• Problem:
There is material below. Print exactly the lines starting at the line with "exists x0 in" and ending at the line with "It remains to", ends included, and no others.

• Task inputs:

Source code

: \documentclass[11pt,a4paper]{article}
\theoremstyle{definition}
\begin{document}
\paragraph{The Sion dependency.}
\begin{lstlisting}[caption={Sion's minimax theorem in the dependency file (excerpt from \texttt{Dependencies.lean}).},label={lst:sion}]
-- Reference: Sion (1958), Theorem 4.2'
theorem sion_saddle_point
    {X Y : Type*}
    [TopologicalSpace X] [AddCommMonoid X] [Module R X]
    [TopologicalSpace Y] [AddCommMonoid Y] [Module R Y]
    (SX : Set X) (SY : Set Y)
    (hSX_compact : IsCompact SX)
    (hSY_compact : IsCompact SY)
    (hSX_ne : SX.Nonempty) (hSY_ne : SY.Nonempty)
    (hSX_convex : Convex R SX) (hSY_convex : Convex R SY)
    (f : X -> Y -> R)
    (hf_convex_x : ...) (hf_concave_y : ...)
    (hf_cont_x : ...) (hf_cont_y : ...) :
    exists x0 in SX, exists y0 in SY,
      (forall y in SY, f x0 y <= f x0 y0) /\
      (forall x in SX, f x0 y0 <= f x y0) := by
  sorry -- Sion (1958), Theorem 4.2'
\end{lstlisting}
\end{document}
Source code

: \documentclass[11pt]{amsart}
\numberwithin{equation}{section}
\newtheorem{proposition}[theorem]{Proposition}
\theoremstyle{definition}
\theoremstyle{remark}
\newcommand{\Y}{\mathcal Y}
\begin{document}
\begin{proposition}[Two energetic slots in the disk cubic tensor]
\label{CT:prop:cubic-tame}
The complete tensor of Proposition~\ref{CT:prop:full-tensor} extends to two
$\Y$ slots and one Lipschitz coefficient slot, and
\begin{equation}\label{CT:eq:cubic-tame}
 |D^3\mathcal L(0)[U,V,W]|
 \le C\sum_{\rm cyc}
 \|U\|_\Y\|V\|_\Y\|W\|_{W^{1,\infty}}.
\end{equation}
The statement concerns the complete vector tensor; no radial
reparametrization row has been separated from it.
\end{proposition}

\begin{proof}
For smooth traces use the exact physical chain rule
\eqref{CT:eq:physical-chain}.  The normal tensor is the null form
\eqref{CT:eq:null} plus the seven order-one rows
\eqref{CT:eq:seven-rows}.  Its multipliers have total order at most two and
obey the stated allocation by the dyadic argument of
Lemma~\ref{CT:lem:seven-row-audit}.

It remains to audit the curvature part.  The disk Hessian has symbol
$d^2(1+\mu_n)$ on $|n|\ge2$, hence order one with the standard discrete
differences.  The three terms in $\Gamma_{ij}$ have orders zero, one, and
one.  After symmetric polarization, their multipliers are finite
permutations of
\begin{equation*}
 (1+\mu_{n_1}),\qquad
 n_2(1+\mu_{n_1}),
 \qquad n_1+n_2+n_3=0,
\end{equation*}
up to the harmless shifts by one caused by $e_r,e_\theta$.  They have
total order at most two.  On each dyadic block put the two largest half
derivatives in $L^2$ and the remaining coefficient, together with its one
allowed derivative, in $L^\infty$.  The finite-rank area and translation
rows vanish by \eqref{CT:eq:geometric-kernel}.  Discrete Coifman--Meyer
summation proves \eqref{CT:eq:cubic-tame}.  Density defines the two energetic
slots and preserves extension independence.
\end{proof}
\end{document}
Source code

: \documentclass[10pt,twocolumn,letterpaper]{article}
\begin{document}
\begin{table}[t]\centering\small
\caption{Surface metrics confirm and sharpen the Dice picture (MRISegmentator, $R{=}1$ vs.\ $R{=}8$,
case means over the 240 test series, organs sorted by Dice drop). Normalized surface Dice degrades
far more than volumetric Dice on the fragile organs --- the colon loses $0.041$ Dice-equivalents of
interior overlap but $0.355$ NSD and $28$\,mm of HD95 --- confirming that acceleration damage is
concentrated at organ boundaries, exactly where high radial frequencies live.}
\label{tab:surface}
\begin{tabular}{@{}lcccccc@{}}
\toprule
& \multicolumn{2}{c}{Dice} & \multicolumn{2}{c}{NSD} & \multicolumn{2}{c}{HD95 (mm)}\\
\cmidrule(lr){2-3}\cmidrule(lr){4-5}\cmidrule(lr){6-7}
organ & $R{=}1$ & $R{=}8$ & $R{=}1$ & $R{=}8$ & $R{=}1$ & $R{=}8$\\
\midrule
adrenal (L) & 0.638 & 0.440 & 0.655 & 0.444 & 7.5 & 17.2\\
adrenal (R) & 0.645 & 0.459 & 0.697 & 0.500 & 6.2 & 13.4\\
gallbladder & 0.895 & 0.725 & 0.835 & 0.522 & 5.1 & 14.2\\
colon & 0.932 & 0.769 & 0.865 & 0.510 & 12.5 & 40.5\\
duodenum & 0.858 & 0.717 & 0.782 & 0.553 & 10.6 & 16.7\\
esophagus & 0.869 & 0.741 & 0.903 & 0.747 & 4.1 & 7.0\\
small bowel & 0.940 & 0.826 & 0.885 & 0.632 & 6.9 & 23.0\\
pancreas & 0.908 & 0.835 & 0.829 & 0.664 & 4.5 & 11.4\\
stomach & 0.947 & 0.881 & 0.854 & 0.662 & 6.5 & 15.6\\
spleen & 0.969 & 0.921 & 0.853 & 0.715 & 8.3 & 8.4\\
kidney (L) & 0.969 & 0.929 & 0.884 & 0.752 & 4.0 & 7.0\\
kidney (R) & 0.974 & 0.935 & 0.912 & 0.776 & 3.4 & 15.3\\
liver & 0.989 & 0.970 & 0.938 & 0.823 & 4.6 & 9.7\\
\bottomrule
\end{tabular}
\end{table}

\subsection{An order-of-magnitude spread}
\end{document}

• Solution:
    exists x0 in SX, exists y0 in SY,
      (forall y in SY, f x0 y <= f x0 y0) /\
      (forall x in SX, f x0 y0 <= f x y0) := by
  sorry -- Sion (1958), Theorem 4.2'
\end{lstlisting}
\end{document}
Source code

: \documentclass[11pt]{amsart}
\numberwithin{equation}{section}
\newtheorem{proposition}[theorem]{Proposition}
\theoremstyle{definition}
\theoremstyle{remark}
\newcommand{\Y}{\mathcal Y}
\begin{document}
\begin{proposition}[Two energetic slots in the disk cubic tensor]
\label{CT:prop:cubic-tame}
The complete tensor of Proposition~\ref{CT:prop:full-tensor} extends to two
$\Y$ slots and one Lipschitz coefficient slot, and
\begin{equation}\label{CT:eq:cubic-tame}
 |D^3\mathcal L(0)[U,V,W]|
 \le C\sum_{\rm cyc}
 \|U\|_\Y\|V\|_\Y\|W\|_{W^{1,\infty}}.
\end{equation}
The statement concerns the complete vector tensor; no radial
reparametrization row has been separated from it.
\end{proposition}

\begin{proof}
For smooth traces use the exact physical chain rule
\eqref{CT:eq:physical-chain}.  The normal tensor is the null form
\eqref{CT:eq:null} plus the seven order-one rows
\eqref{CT:eq:seven-rows}.  Its multipliers have total order at most two and
obey the stated allocation by the dyadic argument of
Lemma~\ref{CT:lem:seven-row-audit}.

It remains to audit the curvature part.  The disk Hessian has symbol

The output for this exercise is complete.